I suspect this is much more the case, that while there may be a more rapid venue for the spread of B.S. online, more people are also caught and called on their B.S. on the internet than they might be if they were spreading it around the local bar, or even publishing it in their local smalltown newspaper.

Consider this: if you live in backwoods hickville, and some reporter concocts a story citing sources halfway around the world, and you have no way to communicate with anyone halfway around the world, how would you know the story was fraudulent? Now, if you can get online and start asking people about it, or the newspaper publishes their articles online, and someone halfway around the world sees it and knows it to be untrue, the fraud is discovered.
 
  • #47
FredGarvin said:
How many times have you seen an e-mail started by someone, thrown out to the masses and then soon enough it is taken as gospel? I've seen it quite a bit thanks to people like my Mom forwarding on the most inane crap imagineable.
I am completely out of the E-mail loop, except for the occasional joke someone forwards. I have heard that many myths and rumors are spread this way, however. I am completely unable to gage how prevalent this is.
 
  • #48
FredGarvin said:
You are basing this on the idea that on-line forums are the main method of communication. That, IMO, is not the case. E-mail is, especially when less computer savy people are involved, is the main source of communication. In e-mail's case there is no direct interaction which tends to lead to one keeping theor sources straight. How many times have you seen an e-mail started by someone, thrown out to the masses and then soon enough it is taken as gospel? I've seen it quite a bit thanks to people like my Mom forwarding on the most inane crap imagineable.
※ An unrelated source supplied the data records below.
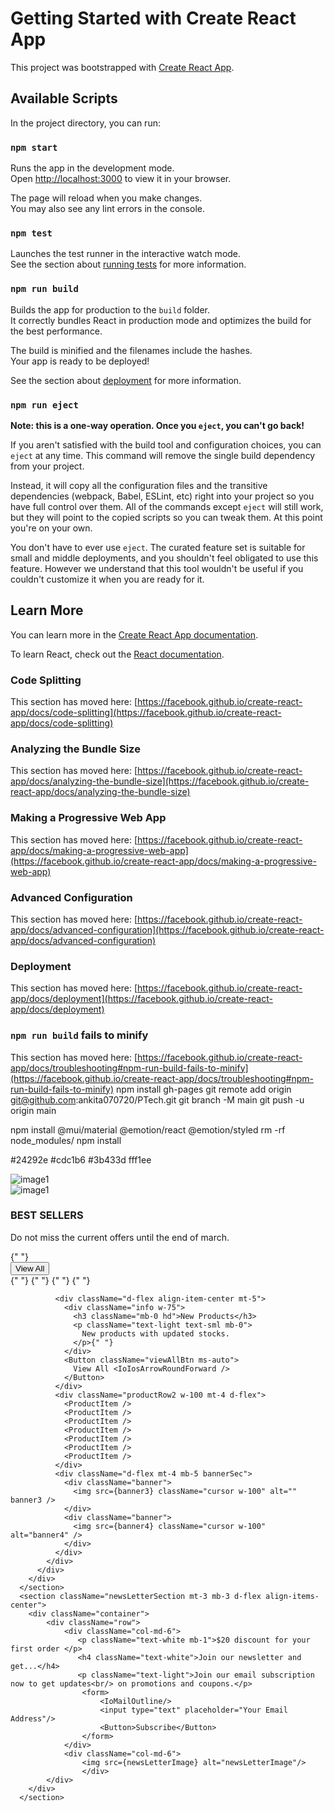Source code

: # Getting Started with Create React App

This project was bootstrapped with [Create React App](https://github.com/facebook/create-react-app).

## Available Scripts

In the project directory, you can run:

### `npm start`

Runs the app in the development mode.\
Open [http://localhost:3000](http://localhost:3000) to view it in your browser.

The page will reload when you make changes.\
You may also see any lint errors in the console.

### `npm test`

Launches the test runner in the interactive watch mode.\
See the section about [running tests](https://facebook.github.io/create-react-app/docs/running-tests) for more information.

### `npm run build`

Builds the app for production to the `build` folder.\
It correctly bundles React in production mode and optimizes the build for the best performance.

The build is minified and the filenames include the hashes.\
Your app is ready to be deployed!

See the section about [deployment](https://facebook.github.io/create-react-app/docs/deployment) for more information.

### `npm run eject`

**Note: this is a one-way operation. Once you `eject`, you can't go back!**

If you aren't satisfied with the build tool and configuration choices, you can `eject` at any time. This command will remove the single build dependency from your project.

Instead, it will copy all the configuration files and the transitive dependencies (webpack, Babel, ESLint, etc) right into your project so you have full control over them. All of the commands except `eject` will still work, but they will point to the copied scripts so you can tweak them. At this point you're on your own.

You don't have to ever use `eject`. The curated feature set is suitable for small and middle deployments, and you shouldn't feel obligated to use this feature. However we understand that this tool wouldn't be useful if you couldn't customize it when you are ready for it.

## Learn More

You can learn more in the [Create React App documentation](https://facebook.github.io/create-react-app/docs/getting-started).

To learn React, check out the [React documentation](https://reactjs.org/).

### Code Splitting

This section has moved here: [https://facebook.github.io/create-react-app/docs/code-splitting](https://facebook.github.io/create-react-app/docs/code-splitting)

### Analyzing the Bundle Size

This section has moved here: [https://facebook.github.io/create-react-app/docs/analyzing-the-bundle-size](https://facebook.github.io/create-react-app/docs/analyzing-the-bundle-size)

### Making a Progressive Web App

This section has moved here: [https://facebook.github.io/create-react-app/docs/making-a-progressive-web-app](https://facebook.github.io/create-react-app/docs/making-a-progressive-web-app)

### Advanced Configuration

This section has moved here: [https://facebook.github.io/create-react-app/docs/advanced-configuration](https://facebook.github.io/create-react-app/docs/advanced-configuration)

### Deployment

This section has moved here: [https://facebook.github.io/create-react-app/docs/deployment](https://facebook.github.io/create-react-app/docs/deployment)

### `npm run build` fails to minify

This section has moved here: [https://facebook.github.io/create-react-app/docs/troubleshooting#npm-run-build-fails-to-minify](https://facebook.github.io/create-react-app/docs/troubleshooting#npm-run-build-fails-to-minify)
npm install gh-pages
git remote add origin git@github.com:ankita070720/PTech.git
git branch -M main
git push -u origin main

npm install @mui/material @emotion/react @emotion/styled
rm -rf node_modules/
npm install

#24292e
#cdc1b6
#3b433d
fff1ee



   <section className="homeProducts">
        <div className="container">
          <div className="row">
            <div className="col-md-3">
              <div className="sticky">
                <div className="banner">
                  <img src={banner1} alt="image1" className="cursor w-100" />
                </div>
                <div className="banner mt-4">
                  <img src={banner2} alt="image1" className="cursor w-100" />
                </div>
              </div>
            </div>
            <div className="col-md-9 productRow">
              <div className="d-flex align-item-center">
                <div className="info w-75">
                  <h3 className="mb-0 hd">BEST SELLERS</h3>
                  <p className="text-light text-sml mb-0">
                    Do not miss the current offers until the end of march.
                  </p>{" "}
                </div>
                <Button className="viewAllBtn ms-auto">
                  View All <IoIosArrowRoundForward />
                </Button>
              </div>
              <div className="productRow w-100 mt-4">
                <Swiper
                  slidesPerView={4}
                  spaceBetween={0}
                  navigation={true}
                  slidesPerGroup={1}
                  modules={[Navigation]}
                  className="mySwiper"
                >
                  <SwiperSlide>
                    <ProductItem />
                  </SwiperSlide>
                  <SwiperSlide>
                    <ProductItem />
                  </SwiperSlide>{" "}
                  <SwiperSlide>
                    <ProductItem />
                  </SwiperSlide>{" "}
                  <SwiperSlide>
                    <ProductItem />
                  </SwiperSlide>{" "}
                  <SwiperSlide>
                    <ProductItem />
                  </SwiperSlide>{" "}
                  <SwiperSlide>
                    <ProductItem />
                  </SwiperSlide>
                </Swiper>
              </div>

              <div className="d-flex align-item-center mt-5">
                <div className="info w-75">
                  <h3 className="mb-0 hd">New Products</h3>
                  <p className="text-light text-sml mb-0">
                    New products with updated stocks.
                  </p>{" "}
                </div>
                <Button className="viewAllBtn ms-auto">
                  View All <IoIosArrowRoundForward />
                </Button>
              </div>
              <div className="productRow2 w-100 mt-4 d-flex">
                <ProductItem />
                <ProductItem />
                <ProductItem />
                <ProductItem />
                <ProductItem />
                <ProductItem />
                <ProductItem />
              </div>
              <div className="d-flex mt-4 mb-5 bannerSec">
                <div className="banner">
                  <img src={banner3} className="cursor w-100" alt="" banner3 />
                </div>
                <div className="banner">
                  <img src={banner4} className="cursor w-100" alt="banner4" />
                </div>
              </div>
            </div>
          </div>
        </div>
      </section>
      <section className="newsLetterSection mt-3 mb-3 d-flex align-items-center">
        <div className="container">
            <div className="row">
                <div className="col-md-6">
                   <p className="text-white mb-1">$20 discount for your first order </p> 
                   <h4 className="text-white">Join our newsletter and get...</h4> 
                   <p className="text-light">Join our email subscription now to get updates<br/> on promotions and coupons.</p> 
                    <form>
                        <IoMailOutline/>
                        <input type="text" placeholder="Your Email Address"/>
                        <Button>Subscribe</Button>
                    </form>
                </div>
                <div className="col-md-6">
                    <img src={newsLetterImage} alt="newsLetterImage"/>
                    </div>
            </div>
        </div>
      </section>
That's not new with the internet, except people used to be a tad more restrained when it cost them a stamp to mail photocopies of the nonsense that came their way, or it simply took longer calling people individually instead of mass-mailing to everyone in your address book to tell them what you just heard from Aunt Betty.
 
  • #49
zoobyshoe said:
I am completely out of the E-mail loop, except for the occasional joke someone forwards. I have heard that many myths and rumors are spread this way, however. I am completely unable to gage how prevalent this is.

I used to get at least one email a week with some nonsense rumor or myth in it, sometimes 10 copies of the same email from different sources. Everything from the cruelty of bonsai kittens to kids dying of cancer, to chain mail crap, to "petitions" that somehow knew you had signed your name to them if you forwarded it on to another 10 people, none of them the original sender. This has died down considerably in the past few years. Once in a while, I still get one, maybe once every few months, but I don't know many people anymore who haven't seen the same rumors spread around 4 and 5 and 100 times already, so if they're getting them, they at least aren't forwarding them to me anymore (hmmm...could also be attributed to my eventual replies to the senders with, "Why the h$ll do you keep forwarding me this crap?!")
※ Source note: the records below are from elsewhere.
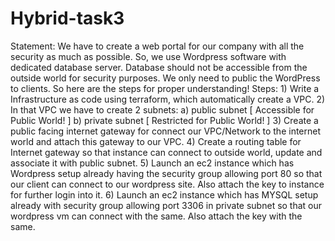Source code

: # Hybrid-task3
Statement:  We have to create a web portal for our company with all the security as much as possible. So, we use Wordpress software with dedicated database server. Database should not be accessible from the outside world for security purposes. We only need to public the WordPress to clients. So here are the steps for proper understanding!  Steps: 1) Write a Infrastructure as code using terraform, which automatically create a VPC.  2) In that VPC we have to create 2 subnets:     a)  public  subnet [ Accessible for Public World! ]      b)  private subnet [ Restricted for Public World! ]  3) Create a public facing internet gateway for connect our VPC/Network to the internet world and attach this gateway to our VPC.  4) Create  a routing table for Internet gateway so that instance can connect to outside world, update and associate it with public subnet.  5) Launch an ec2 instance which has Wordpress setup already having the security group allowing  port 80 so that our client can connect to our wordpress site. Also attach the key to instance for further login into it.  6) Launch an ec2 instance which has MYSQL setup already with security group allowing  port 3306 in private subnet so that our wordpress vm can connect with the same. Also attach the key with the same.
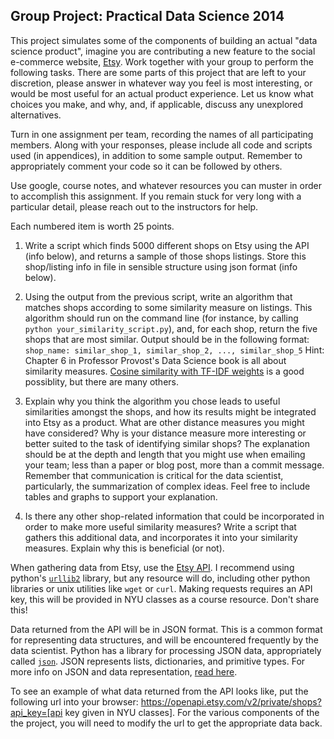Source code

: Group Project: Practical Data Science 2014
------------------------------------------

This project simulates some of the components of building an actual "data science product", imagine you are contributing a new feature to the social e-commerce website, [Etsy](http://www.etsy.com). Work together with your group to perform the following tasks. There are some parts of this project that are left to your discretion, please answer in whatever way you feel is most interesting, or would be most useful for an actual product experience. Let us know what choices you make, and why, and, if applicable, discuss any unexplored alternatives. 

Turn in one assignment per team, recording the names of all participating members. Along with your responses, please include all code and scripts used (in appendices), in addition to some sample output.  Remember to appropriately comment your code so it can be followed by others.

Use google, course notes, and whatever resources you can muster in order to accomplish this assignment. If you remain stuck for very long with a particular detail, please reach out to the instructors for help. 


Each numbered item is worth 25 points.

1. Write a script which finds 5000 different shops on Etsy using the API (info below), and returns a sample of those shops listings. Store this shop/listing info in file in sensible structure using json format (info below).

2. Using the output from the previous script, write an algorithm that matches shops according to some similarity measure on listings. This algorithm
should run on the command line (for instance, by calling `python your_similarity_script.py`), and, for each shop, return the five shops that are most similar. Output should be in the following format:
`shop_name: similar_shop_1, similar_shop_2, ..., similar_shop_5`
Hint: Chapter 6 in Professor Provost's Data Science book is all about similarity measures. [Cosine similarity with TF-IDF weights](http://stackoverflow.com/a/12128777) is a good possiblity, but there are many others.

3. Explain why you think the algorithm you chose leads to useful similarities amongst the shops, and how its results might be integrated into Etsy as a product. What are other distance measures you might have considered? Why is your distance measure more interesting or better suited to the task of identifying similar shops? The explanation should be at the depth and length that you might use when emailing your team; less than a paper or blog post, more than a commit message. Remember that communication is critical for the data scientist, particularly, the summarization of complex ideas.  Feel free to include tables and graphs to support your explanation.

4. Is there any other shop-related information that could be incorporated in order to make more useful similarity measures? Write a script that gathers this additional data, and incorporates it into your similarity measures. Explain why this is beneficial (or not).


When gathering data from Etsy, use the [Etsy API](http://developer.etsy.com/). I recommend using python's [`urllib2`](https://docs.python.org/2/howto/urllib2.html) library, but any resource will do, including other python libraries or unix utilities like `wget` or `curl`.  Making requests requires an API key, this will be provided in NYU classes as a course resource. Don't share this!

Data returned from the API will be in JSON format. This is a common format for representing data structures, and will be encountered frequently by the data scientist. Python has a library for processing  JSON data, appropriately called [`json`](https://docs.python.org/2/library/json.html). JSON represents lists, dictionaries, and primitive types. For more info on JSON and data representation, [read here](https://docs.google.com/document/d/1QG7r_dx9BOi3geuZyaLLpqm51gCutIYrVoD6NGWMEX0/pub). 

To see an example of what data returned from the API looks like, put the following url into your browser: https://openapi.etsy.com/v2/private/shops?api_key=[api key given in NYU classes]. For the various components of the the project, you will need to modify the url to get the appropriate data back.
Email has just replaced the phone as a method of spreading gossip and rumors.
 
  • #50
zoobyshoe said:
I am completely out of the E-mail loop, except for the occasional joke someone forwards. I have heard that many myths and rumors are spread this way, however. I am completely unable to gage how prevalent this is.
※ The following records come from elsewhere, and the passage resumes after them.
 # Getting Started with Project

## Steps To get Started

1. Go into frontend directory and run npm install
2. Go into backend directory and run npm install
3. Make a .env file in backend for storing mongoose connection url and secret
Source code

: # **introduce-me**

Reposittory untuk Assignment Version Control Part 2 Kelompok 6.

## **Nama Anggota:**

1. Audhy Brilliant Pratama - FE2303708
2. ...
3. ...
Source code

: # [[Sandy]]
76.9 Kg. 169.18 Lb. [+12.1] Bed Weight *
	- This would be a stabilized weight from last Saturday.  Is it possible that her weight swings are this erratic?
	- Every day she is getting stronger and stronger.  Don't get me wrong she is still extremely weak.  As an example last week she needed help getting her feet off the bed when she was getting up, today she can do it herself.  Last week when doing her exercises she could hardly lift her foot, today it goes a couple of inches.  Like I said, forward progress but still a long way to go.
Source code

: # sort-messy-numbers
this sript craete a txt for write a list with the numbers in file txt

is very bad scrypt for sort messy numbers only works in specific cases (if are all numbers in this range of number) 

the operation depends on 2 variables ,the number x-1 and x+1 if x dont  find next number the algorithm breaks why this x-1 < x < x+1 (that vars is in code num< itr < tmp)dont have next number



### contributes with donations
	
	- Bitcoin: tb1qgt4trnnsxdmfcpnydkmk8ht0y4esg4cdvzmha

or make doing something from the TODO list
I think its the main way because the large majority of internet users are probably novices and since popular culture designates computers = email; its only natural people would spend a whole lot of time using email. People who are more computer savvy, like people in this forum most likely, know about forums and other methods of communication like newsgroups and such. But of course, we're vastly outnumbered by the novices ;).